It hasn’t been a good couple of years for emo rap. In a short span of time Lil Peep, Juice WRLD and XXXTentacion have all passed away without a single one of them reaching the age of 22. The causes are different in each case, but the fact none of them lived long enough to enjoy the fruits of adulthood may feel to some like a troubling trend. Unfortunately if you’ve been following hip-hop since the 1980’s, rappers living fast and dying young is a far too familiar pattern. The biggest difference if any is that the usual cause used to be black on black crime. Beefs wound up being settled with bullets instead of fists. Jealousy and envy led to gunfire directed at the successful. Armed robbery led to rising stars losing their lives and not just their chains.

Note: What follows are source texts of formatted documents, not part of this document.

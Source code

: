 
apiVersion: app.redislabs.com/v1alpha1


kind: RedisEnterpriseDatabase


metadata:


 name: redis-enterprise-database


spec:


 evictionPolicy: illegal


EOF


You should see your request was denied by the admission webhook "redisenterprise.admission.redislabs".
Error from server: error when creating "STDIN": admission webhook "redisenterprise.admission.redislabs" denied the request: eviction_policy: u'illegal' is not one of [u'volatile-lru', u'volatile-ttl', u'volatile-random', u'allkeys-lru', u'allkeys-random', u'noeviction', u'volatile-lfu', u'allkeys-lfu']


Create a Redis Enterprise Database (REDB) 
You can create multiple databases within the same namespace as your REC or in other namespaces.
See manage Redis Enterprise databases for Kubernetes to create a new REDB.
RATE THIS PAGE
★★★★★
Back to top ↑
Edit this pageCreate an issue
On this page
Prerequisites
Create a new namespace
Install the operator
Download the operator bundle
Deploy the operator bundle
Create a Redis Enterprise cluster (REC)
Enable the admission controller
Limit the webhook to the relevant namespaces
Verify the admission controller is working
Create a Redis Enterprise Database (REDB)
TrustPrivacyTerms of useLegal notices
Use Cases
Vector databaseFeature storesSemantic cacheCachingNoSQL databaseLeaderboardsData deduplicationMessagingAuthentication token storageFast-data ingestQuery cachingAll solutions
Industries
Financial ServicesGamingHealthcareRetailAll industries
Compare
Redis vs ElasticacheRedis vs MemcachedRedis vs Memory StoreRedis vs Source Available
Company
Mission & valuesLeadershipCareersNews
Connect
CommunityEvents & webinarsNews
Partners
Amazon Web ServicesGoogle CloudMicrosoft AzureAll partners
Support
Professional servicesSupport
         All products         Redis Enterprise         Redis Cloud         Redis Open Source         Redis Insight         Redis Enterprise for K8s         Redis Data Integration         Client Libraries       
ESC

For all of the artists mentioned above save for the star of “Bad Vibes Forever” the recreational abuse of powerful medications led to a shorter lifespan. Although XXXTentacion was an unapologetic syrup sipper and pill popper in his own right, it was the old demons of jealousy and beef that conspired to cut him down in his prime. Listening to this posthumous album has me pondering the old “What if?” The opening “Introduction” finds Jahseh Onfroy speaking passionately about his desires. “I really want to amount to something great. Let me be a Prince. Let me be a King off the sense of my mind, cause me and my mind is different. You feel me?”
From that point forward it’s a long and strange journey that travels down many winding roads. If you’ve never asked the question where an artist’s authentic vision begins and a blatant cash-in ends, you’ve never listened to a posthumous album from Biggie or 2Pac before. It’s hard not to wonder if what’s released in their name is what they really intended. They weren’t there to offer their input on the choice of instrumentals, the featured guest artists, or even the smallest details like the cover art and track order.
The title track of “Bad Vibes Forever” feels like the only 100% certified authentic Onfroy track, down to the emo rap collaboration with Trippie Redd and PnB Rock and John Cunningham production. “School Shooters” seems pretty natural too. If Lil Wayne didn’t record the vocals for XXX before he died, I can’t tell the difference. The first time it gets straight up strange though is “I Changed Her Life” when Rick Ross shows up. It’s not a bad song, but it barely has any vocals from Onfroy at all and is only 1:48 long, making it more of a Rozay track than the other way around.
Ross isn’t anywhere near the most blatant cash-in. The video for “Royalty” is as expensive as its guest stars: Ky-Mani Marley, Stefflon Don and Vybz Kartel. It’s accurate to describe them as “Royalty” in the reggae/dancehall scene, and I’m not here to doubt that XXX wanted to sing with them given his statements in the introduction about being “a Prince” and “a King.” In fact I rather suspect they are related rather than the two separated tracks they are presented to be. The problem here though is the one with the Rick Ross track magnified by a thousand — whose song is it anyway? The JonFX beat and regal guest list will tear up the club, but Onfroy ends up being 25% or less of the actual song, making it entirely possible this was stitched together out of whole cloth to make the album more marketable.
The list of big names contributing to “Bad Vibes Forever” never slows down from start to finish. In fact the literal finish of the nearly hour long album is the eerily titled “It’s All Fading to Black” featuring Cali rock band blink-182. Their drummer Travis Barker is well known for his love of hip-hop and collaborations with rap artists, but was XXX even on his radar or vice versa? Was Joyner Lucas on the “NorthStar” remix? Were Joey Badass and Kemba on “Daemons”? The latter joint I REALLY have my doubts about.
The biggest problem with “Bad Vibes Forever” is that it’s a good album. If you’re laughing, I understand, that normally shouldn’t be a problem at all. You should buy this album and be happy that the proceeds will go to his estate and subsequently whatever family members or charities will get the benefit from it. As much as I enjoy this album though the questions I have listening to it just won’t go away. Emo rappers often tend to release short albums with even shorter tracks, and this one is suspiciously long and incredibly overloaded with talent. If you wanted XXX to have one last hurrah before riding off into the sunset though, this is probably it.